- _Activity_: Scan the data below for lines holding the word "current", and copy each line found.

START Material to process

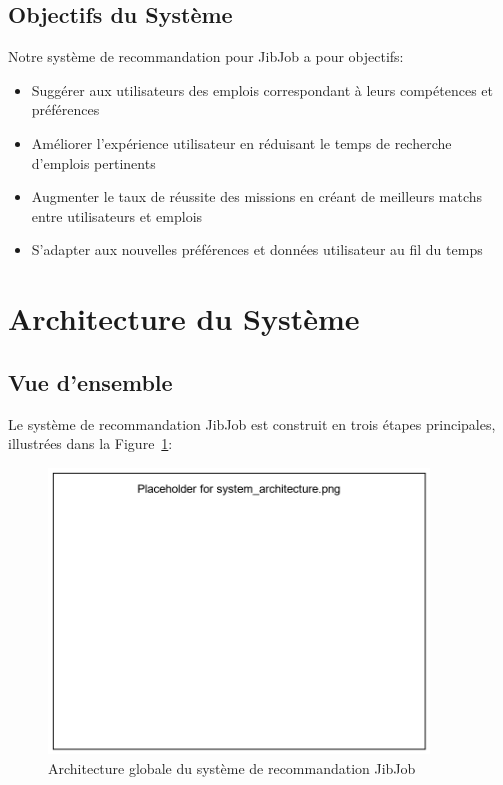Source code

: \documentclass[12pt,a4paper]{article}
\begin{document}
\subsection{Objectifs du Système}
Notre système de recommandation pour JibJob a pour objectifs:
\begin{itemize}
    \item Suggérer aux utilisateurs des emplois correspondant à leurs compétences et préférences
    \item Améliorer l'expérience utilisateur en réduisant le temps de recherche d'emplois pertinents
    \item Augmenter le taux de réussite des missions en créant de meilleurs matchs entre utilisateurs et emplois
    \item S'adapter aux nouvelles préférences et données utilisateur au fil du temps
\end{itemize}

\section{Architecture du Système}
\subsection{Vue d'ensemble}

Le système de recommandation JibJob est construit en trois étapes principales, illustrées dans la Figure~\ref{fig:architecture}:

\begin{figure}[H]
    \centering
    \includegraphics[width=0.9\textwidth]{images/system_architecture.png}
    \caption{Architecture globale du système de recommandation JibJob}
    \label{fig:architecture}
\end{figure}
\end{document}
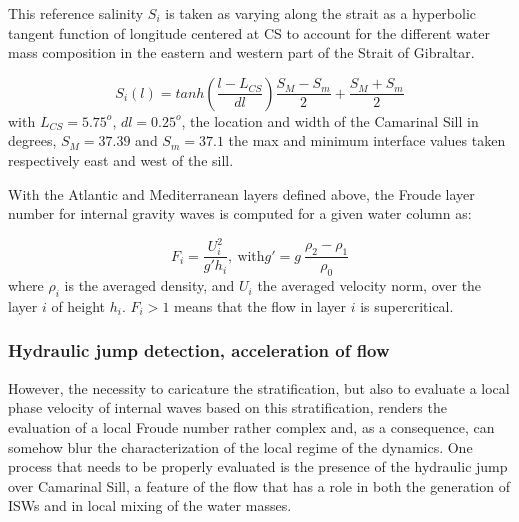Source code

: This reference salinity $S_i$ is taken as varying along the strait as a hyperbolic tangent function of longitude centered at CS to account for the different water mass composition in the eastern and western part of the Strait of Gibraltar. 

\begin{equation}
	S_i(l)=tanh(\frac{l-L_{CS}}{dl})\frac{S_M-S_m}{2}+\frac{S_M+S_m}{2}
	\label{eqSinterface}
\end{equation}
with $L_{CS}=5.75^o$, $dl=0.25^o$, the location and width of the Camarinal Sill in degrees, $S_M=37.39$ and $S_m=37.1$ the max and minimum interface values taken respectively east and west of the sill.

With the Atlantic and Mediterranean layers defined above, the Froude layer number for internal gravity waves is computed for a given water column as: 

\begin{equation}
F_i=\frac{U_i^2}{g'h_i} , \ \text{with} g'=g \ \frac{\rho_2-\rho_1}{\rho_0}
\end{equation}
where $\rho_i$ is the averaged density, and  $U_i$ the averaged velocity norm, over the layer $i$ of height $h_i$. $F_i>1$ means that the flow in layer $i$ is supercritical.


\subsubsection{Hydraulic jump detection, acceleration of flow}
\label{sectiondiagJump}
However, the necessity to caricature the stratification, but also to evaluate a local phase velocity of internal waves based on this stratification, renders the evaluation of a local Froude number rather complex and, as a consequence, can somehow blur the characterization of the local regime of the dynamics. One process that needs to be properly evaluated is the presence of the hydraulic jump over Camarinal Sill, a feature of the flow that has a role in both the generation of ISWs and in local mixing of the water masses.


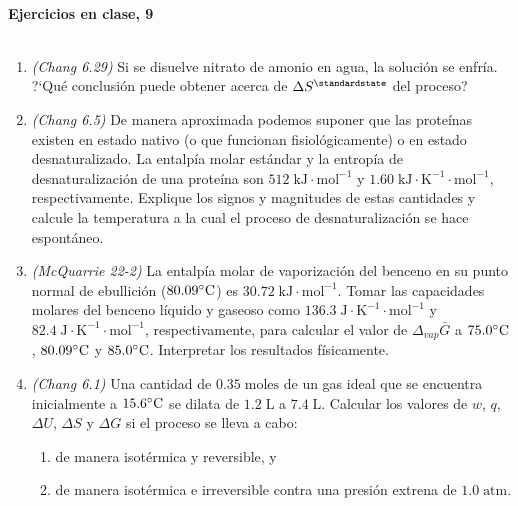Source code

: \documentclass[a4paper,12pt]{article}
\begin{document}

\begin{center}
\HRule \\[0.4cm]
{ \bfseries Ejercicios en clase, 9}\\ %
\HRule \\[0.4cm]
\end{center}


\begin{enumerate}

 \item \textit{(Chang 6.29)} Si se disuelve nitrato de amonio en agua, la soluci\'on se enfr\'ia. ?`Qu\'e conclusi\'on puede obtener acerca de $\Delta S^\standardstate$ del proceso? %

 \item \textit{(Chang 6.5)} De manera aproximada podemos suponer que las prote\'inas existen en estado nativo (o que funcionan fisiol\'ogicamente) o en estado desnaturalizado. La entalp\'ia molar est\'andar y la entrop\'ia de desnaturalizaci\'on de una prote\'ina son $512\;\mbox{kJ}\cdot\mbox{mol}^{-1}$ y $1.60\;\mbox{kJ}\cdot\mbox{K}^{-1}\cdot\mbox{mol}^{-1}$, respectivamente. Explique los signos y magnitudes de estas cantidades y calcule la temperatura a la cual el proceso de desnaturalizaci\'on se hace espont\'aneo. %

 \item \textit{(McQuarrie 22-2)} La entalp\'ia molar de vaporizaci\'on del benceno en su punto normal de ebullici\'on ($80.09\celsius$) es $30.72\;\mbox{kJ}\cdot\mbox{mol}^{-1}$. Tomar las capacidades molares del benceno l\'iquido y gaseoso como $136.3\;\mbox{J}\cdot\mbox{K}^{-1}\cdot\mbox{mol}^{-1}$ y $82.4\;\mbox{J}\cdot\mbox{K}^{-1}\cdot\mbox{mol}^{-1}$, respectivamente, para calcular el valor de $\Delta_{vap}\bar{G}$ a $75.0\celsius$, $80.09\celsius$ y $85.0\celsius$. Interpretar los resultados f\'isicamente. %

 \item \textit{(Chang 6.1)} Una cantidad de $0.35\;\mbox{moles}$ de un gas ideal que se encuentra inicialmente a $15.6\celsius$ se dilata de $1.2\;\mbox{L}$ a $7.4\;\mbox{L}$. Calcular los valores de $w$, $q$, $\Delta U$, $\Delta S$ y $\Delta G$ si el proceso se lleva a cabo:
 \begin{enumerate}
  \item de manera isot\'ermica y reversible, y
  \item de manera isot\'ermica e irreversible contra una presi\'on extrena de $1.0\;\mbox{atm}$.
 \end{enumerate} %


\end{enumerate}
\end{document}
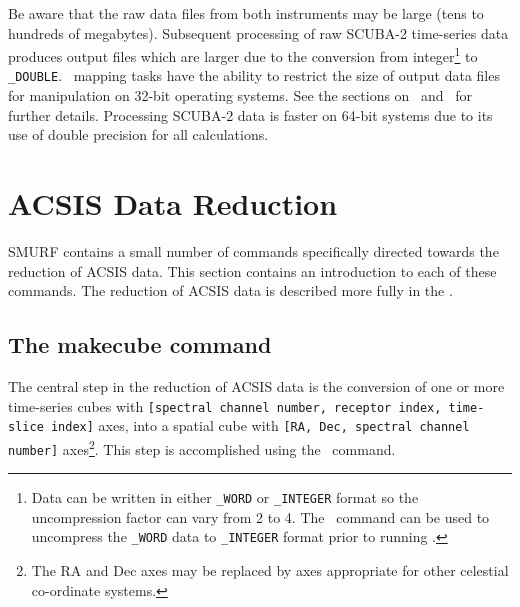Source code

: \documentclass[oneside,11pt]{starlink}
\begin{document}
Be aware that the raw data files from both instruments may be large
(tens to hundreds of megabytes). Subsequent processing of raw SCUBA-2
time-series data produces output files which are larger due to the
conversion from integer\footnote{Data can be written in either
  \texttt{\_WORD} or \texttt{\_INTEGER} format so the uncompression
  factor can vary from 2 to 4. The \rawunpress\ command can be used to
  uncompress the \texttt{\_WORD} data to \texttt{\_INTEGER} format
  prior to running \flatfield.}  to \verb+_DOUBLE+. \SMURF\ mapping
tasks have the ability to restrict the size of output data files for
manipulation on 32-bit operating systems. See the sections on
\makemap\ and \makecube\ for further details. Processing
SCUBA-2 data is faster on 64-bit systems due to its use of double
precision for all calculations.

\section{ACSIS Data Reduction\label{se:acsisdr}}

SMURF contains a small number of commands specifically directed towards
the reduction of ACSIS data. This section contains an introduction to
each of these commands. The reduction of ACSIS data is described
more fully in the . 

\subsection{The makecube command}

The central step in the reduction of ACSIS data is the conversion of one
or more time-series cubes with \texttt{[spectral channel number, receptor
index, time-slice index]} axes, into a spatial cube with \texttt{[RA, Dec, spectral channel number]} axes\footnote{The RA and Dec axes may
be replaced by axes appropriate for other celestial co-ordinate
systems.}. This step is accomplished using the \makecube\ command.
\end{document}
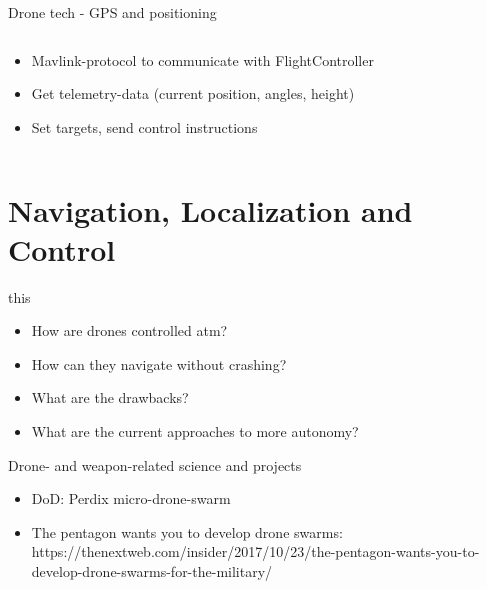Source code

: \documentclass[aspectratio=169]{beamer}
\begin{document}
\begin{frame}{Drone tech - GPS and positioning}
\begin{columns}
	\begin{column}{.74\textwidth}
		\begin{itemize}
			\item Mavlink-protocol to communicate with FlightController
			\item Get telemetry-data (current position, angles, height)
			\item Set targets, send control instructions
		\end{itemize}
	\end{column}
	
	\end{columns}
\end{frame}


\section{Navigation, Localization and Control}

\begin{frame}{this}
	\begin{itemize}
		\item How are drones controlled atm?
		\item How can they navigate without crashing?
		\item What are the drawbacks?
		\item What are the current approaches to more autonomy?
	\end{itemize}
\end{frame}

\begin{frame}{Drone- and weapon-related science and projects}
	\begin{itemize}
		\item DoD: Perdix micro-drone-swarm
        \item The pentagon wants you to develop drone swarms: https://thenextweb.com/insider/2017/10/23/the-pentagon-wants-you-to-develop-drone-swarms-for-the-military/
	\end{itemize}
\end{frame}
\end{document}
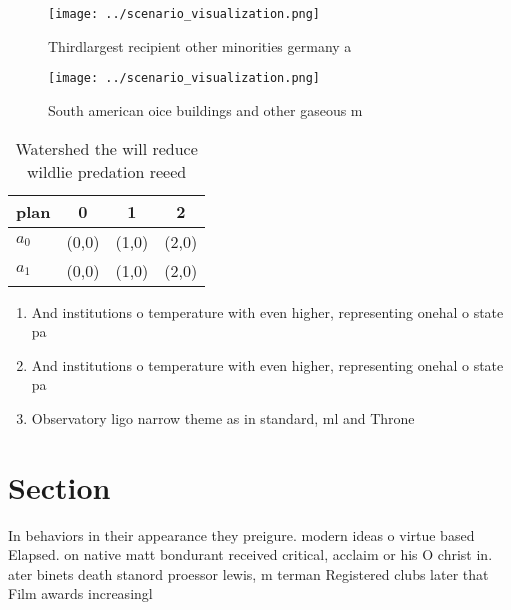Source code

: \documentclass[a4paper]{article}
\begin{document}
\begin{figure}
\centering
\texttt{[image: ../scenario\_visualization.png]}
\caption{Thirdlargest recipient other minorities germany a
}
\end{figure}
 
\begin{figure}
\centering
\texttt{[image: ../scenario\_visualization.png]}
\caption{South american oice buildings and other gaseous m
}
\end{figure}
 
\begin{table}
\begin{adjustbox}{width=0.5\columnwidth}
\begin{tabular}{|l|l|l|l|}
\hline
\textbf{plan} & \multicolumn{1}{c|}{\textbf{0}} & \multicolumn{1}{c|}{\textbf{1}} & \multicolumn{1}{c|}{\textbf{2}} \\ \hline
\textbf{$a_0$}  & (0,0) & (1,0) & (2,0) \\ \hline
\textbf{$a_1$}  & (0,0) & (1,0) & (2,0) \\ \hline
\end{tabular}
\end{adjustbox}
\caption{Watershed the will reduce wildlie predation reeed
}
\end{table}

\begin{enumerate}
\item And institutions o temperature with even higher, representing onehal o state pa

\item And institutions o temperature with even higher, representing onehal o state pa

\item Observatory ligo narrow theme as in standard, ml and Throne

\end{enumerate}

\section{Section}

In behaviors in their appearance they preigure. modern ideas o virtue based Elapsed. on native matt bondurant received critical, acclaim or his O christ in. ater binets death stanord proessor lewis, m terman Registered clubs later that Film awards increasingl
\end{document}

END Material to process

- _Response to this exercise_:
			\item Get telemetry-data (current position, angles, height)
		\item What are the current approaches to more autonomy?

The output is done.